The Queen’s District Attorney’s Office defended its decision, saying lawyers had legitimate reasons for blocking the prospective jurors.

The hearings come on the heels of several recent rulings that found Queens prosecutors illegally barred people from serving on juries because of their race or religion. A group of law professors filed ethics complaints against six lawyers in the office last year. The office has also faced scrutiny following the discovery of jury selection notes from the 1990s that instructed prosecutors not to pick “Hispanics,” “grandmotherly types” or jurors from certain neighborhoods.

“What’s at stake is the right for people of color, especially Black people, to serve as jurors, and for accused people to get fair juries hearing the evidence in their case,” said Peter Santina, managing attorney of Civil Rights Corps’ Prosecutorial Accountability Project. “These are fundamental questions to the legal system.”

A spokesperson for the Queens DA’s office said under the current administration prosecutors are trained extensively in the law and principles surrounding discrimination during the jury selection process.

“We have, in that training, made unequivocally clear to all [assistant district attorneys] that no form of discrimination in jury selection will be tolerated,” the spokesperson said in an emailed statement. “And when we have found the suggestion of discrimination in jury selection in cases that were tried before this administration based on new evidence, we have taken the initiative to see that those convictions were vacated.

People v. Freddie T. Wright

One of the cases involves Freddie Wright, who is appealing a conviction for a 2017 robbery at a Queens Taco Bell. That conviction landed him in prison for 10 years. Prosecutors said Wright ordered an employee to empty the cash from two registers while he held a sharp object to her neck, according to a case summary from the Court of Appeals. Police arrested him a few blocks away, and two Taco Bell employees identified him as the robber, according to the case summary.

Wright’s appellate attorney, Chelsea Lopez, said most of the perpetrator’s face was covered during the robbery, and the witnesses only identified her client because he had dark skin and was wearing a red hoodie. She said prosecutors violated her client’s right to a fair trial by screening out two Black jurors because of their race.

Prosecutors said during jury selection for the trial that a Black man whose cousin had been arrested more than a decade earlier on marijuana possession charges should not serve on the jury because of that relationship. They also argued that he should not serve because he rented his home, had no kids and was not married.

“Renting in an expensive place like New York City, being unmarried and having no children [are] factually irrelevant to the facts of the case or an ability to serve,” Lopez told the Court of Appeals.

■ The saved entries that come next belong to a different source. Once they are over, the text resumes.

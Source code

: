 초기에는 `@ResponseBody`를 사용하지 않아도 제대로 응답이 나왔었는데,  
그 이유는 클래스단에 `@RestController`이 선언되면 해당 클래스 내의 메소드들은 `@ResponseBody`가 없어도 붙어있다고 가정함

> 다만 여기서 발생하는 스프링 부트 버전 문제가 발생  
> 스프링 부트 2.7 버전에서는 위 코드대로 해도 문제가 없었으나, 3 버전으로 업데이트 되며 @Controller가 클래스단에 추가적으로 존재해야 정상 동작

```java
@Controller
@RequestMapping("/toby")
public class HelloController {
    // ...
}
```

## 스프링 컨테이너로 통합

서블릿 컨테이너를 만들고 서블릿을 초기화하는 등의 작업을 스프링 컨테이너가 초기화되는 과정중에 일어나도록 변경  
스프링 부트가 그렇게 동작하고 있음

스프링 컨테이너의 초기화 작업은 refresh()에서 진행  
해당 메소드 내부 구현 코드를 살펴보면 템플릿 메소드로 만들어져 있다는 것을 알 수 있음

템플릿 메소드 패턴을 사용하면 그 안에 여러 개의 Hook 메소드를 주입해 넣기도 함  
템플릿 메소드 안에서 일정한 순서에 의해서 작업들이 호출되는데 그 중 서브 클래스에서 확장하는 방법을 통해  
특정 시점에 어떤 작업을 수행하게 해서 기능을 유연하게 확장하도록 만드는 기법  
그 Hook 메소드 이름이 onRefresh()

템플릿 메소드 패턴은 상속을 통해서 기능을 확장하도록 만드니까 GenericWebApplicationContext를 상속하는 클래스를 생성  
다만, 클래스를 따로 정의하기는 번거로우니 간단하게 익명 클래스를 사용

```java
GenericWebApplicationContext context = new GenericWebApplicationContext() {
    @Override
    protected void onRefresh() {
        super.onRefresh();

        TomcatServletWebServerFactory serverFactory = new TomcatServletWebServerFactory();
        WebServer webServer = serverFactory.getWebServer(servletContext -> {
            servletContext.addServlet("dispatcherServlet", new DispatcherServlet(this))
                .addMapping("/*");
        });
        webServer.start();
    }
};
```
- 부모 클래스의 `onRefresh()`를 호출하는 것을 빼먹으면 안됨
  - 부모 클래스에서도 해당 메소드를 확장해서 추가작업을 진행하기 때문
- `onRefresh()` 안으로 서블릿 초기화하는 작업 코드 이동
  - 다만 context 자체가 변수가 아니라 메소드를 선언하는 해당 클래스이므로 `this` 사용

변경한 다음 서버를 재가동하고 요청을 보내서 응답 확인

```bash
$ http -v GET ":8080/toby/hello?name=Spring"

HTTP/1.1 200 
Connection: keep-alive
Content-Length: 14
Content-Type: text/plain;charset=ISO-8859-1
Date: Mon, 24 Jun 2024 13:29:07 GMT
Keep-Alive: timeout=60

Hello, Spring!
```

Prosecutors also struck a Black woman off the jury who worked for the Department of Probation in Family Court, because they said her job might make her sympathetic to a criminal defendant — a decision Assistant District Attorney Danielle O’Boyle defended during oral arguments Thursday. O’Boyle said in her argument that it’s common for prosecutors to screen out people who work in professions that may make them more sympathetic to people accused of crimes, including teachers.

“The prosecutor absolutely had reason to doubt that she could set that aside,” O’Boyle told the court.

People v. Dwane Estwick

The second case involves charges against Dwane Estwick, who is appealing his conviction in a 2015 mugging in Queens. That conviction resulted in a 12-year prison sentence. Police said a witness watched Estwick knock someone unconscious with a brick or rock and then go through the victim’s pockets. They arrested Estwick in the yard of a nearby house, where they also found the victim’s wallet.

During jury selection at his trial, prosecutors screened out a Black woman working for the police department who said she had served on a jury in Brooklyn nearly two decades earlier. Prosecutors never explicitly explained why they didn’t want the woman to serve on the jury. The trial judge said at the time that the prosecutor “got a bad vibe” from her responses to questions about her prior jury service.

Appellate attorney Martin Sawyer said a “bad vibe” wasn’t enough of a reason to strike a juror and could be code for racial discrimination.

“A genuine bigot could have a bad vibe about someone that arises from bigotry,” he said.

Assistant District Attorney Danielle Fenn said prosecutors were concerned with the jurors’ demeanor — an explanation that the judges questioned repeatedly, because prosecutors never provided their own explicit reason beyond the judge’s comment about the juror’s “bad vibe.”

Attorneys in a case are allotted a certain number of peremptory challenges, where they may object to a prospective juror without assigning any reason at all. After exhausting their peremptory challenges, however, attorneys questioned about why they want to block someone from serving are required to justify their decision. The U.S. Supreme Court has ruled that those decisions cannot be based on a juror’s race, gender or religion. Studies have found that more diverse juries are better at deliberating and reaching fair verdicts.

New York Civil Liberties Union Staff Attorney Ify Chikezie, who co-authored an amicus brief in support of Wright’s case, said New York should follow the lead of several other states, including New Jersey, Washington and California, that have strengthened protections for diversity in juries.

“The constitution ensures the right for individuals to be tried by juries of their peers,” she said in an interview. “To ensure fairness within the courts, the health of New York’s legal system, I think we all should care about equitable representation on juries.”